Rei’s new album wears its purpose on its sleeve

Rei will be performing on the festival’s Tangata Whenua stage (Photo: Integrity Promotion)
Rei will be performing on the festival’s Tangata Whenua stage (Photo: Integrity Promotion)

Rei is an internationally successful, award-winning musician who can rap, sing, produce beats, and even tell a couple of jokes. He talked to The Spinoff about Ariana Grande, meditation, and writing music as self-encouragement.

The winter sun is warm, and so is Rei. He’s the kind of person who puts you at ease straight away. We sit outside a Morningside café and he talks about learning to take moments for himself. “I went for a bushwalk yesterday, because it was a nice day,” he tells me.

Environment is important to Rei – symbolically and literally. His guiding principle is that of being “chiefly,” of taking control of your environment. His last albums, Rangatira and A Place to Stand, were grounded in the concept of rangatiratanga, of ownership of yourself and your surroundings. “It’s funny, because I wrote it for myself,” he admits. “I don’t always feel like a chief.” He wrote the positive content as self-encouragement. “If that encourages other people, too, that’s great.”
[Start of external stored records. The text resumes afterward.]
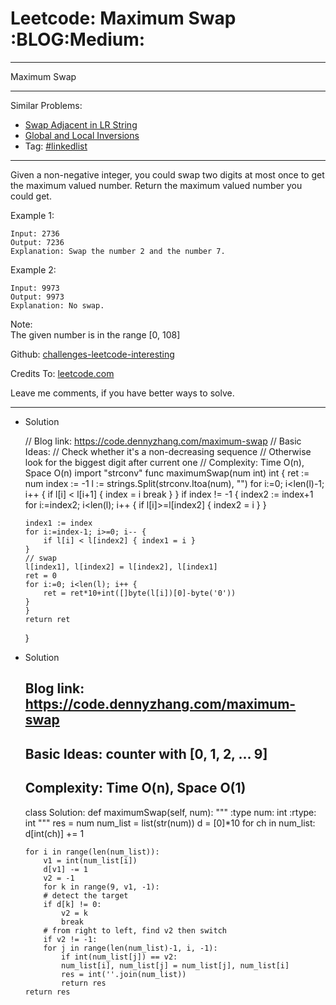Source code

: 
# Leetcode: Maximum Swap     :BLOG:Medium:

---

Maximum Swap  

---

Similar Problems:  

-   [Swap Adjacent in LR String](https://code.dennyzhang.com/swap-adjacent-in-lr-string)
-   [Global and Local Inversions](https://code.dennyzhang.com/global-and-local-inversions)
-   Tag: [#linkedlist](https://code.dennyzhang.com/tag/linkedlist)

---

Given a non-negative integer, you could swap two digits at most once to get the maximum valued number. Return the maximum valued number you could get.  

Example 1:  

    Input: 2736
    Output: 7236
    Explanation: Swap the number 2 and the number 7.

Example 2:  

    Input: 9973
    Output: 9973
    Explanation: No swap.

Note:  
The given number is in the range [0, 108]  

Github: [challenges-leetcode-interesting](https://github.com/DennyZhang/challenges-leetcode-interesting/tree/master/problems/maximum-swap)  

Credits To: [leetcode.com](https://leetcode.com/problems/maximum-swap/description/)  

Leave me comments, if you have better ways to solve.  

---

-   Solution

    // Blog link: https://code.dennyzhang.com/maximum-swap
    // Basic Ideas:
    // Check whether it's a non-decreasing sequence
    // Otherwise look for the biggest digit after current one
    // Complexity: Time O(n), Space O(n)
    import "strconv"
    func maximumSwap(num int) int {
        ret := num
        index := -1
        l := strings.Split(strconv.Itoa(num), "")
        for i:=0; i<len(l)-1; i++ {
    	if l[i] < l[i+1] {
    	    index = i
    	    break
    	}
        }
        if index != -1 {
    	index2 := index+1
    	for i:=index2; i<len(l); i++ {
    	    if l[i]>=l[index2] { index2 = i }
    	}
    
    	index1 := index
    	for i:=index-1; i>=0; i-- {
    	    if l[i] < l[index2] { index1 = i }
    	}
    	// swap
    	l[index1], l[index2] = l[index2], l[index1]
    	ret = 0
    	for i:=0; i<len(l); i++ {
    	    ret = ret*10+int([]byte(l[i])[0]-byte('0'))
    	}
        }
        return ret
    }

-   Solution

    ## Blog link: https://code.dennyzhang.com/maximum-swap
    ## Basic Ideas: counter with [0, 1, 2, ... 9]
    ##
    ## Complexity: Time O(n), Space O(1)
    class Solution:
        def maximumSwap(self, num):
    	"""
    	:type num: int
    	:rtype: int
    	"""
    	res = num
    	num_list = list(str(num))
    	d = [0]*10
    	for ch in num_list: d[int(ch)] += 1
    
    	for i in range(len(num_list)):
    	    v1 = int(num_list[i])
    	    d[v1] -= 1
    	    v2 = -1
    	    for k in range(9, v1, -1):
    		# detect the target
    		if d[k] != 0:
    		    v2 = k
    		    break
    	    # from right to left, find v2 then switch
    	    if v2 != -1:
    		for j in range(len(num_list)-1, i, -1):
    		    if int(num_list[j]) == v2:
    			num_list[i], num_list[j] = num_list[j], num_list[i]
    			res = int(''.join(num_list))
    			return res
    	return res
Rangatira is a singular album. It’s got great hip-hop beats, high-level production, great hooks, and is recorded entirely in te reo Māori. Like all his music, it’s distinctly Kiwi but still different from anything other local artists are making. New Zealand on Air has an unprecedented level of talent on its airwaves, and Rei is one of its champions.
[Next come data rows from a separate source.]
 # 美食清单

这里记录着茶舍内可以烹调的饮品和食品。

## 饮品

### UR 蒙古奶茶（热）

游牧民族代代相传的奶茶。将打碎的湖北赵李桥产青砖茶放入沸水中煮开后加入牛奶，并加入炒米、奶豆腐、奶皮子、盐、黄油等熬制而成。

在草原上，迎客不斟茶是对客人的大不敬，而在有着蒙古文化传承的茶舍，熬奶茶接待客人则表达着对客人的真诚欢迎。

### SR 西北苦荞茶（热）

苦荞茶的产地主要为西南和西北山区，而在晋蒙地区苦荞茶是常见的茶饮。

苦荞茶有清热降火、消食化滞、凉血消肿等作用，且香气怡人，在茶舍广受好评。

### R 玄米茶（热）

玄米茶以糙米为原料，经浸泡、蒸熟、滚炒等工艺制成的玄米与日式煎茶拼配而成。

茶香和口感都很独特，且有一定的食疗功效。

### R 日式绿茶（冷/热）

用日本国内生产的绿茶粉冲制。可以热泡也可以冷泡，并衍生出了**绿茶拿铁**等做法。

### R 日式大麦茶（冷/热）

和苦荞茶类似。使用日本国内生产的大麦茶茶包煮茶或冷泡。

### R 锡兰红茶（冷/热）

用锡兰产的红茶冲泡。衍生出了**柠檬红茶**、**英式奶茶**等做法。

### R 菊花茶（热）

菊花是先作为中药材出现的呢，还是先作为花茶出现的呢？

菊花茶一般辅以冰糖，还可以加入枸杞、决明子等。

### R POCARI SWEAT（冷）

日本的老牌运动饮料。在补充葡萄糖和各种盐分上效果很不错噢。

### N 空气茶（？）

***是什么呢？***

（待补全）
With his new album, The Bridge, he’s showcasing his global-level talent more than ever. “I am a bridge between all these different things: genres, cultures, people.” Rei blends hip hop with pop, English with te reo, producers with performers. 

Even his approach to his home genre is something new. “All throughout hip-hop’s history there’s been more positive stuff, it’s just not been what sells the most,” he says. “But again, I’m trying to be that bridge! The bridge between positivity and something that is appealing to the masses.”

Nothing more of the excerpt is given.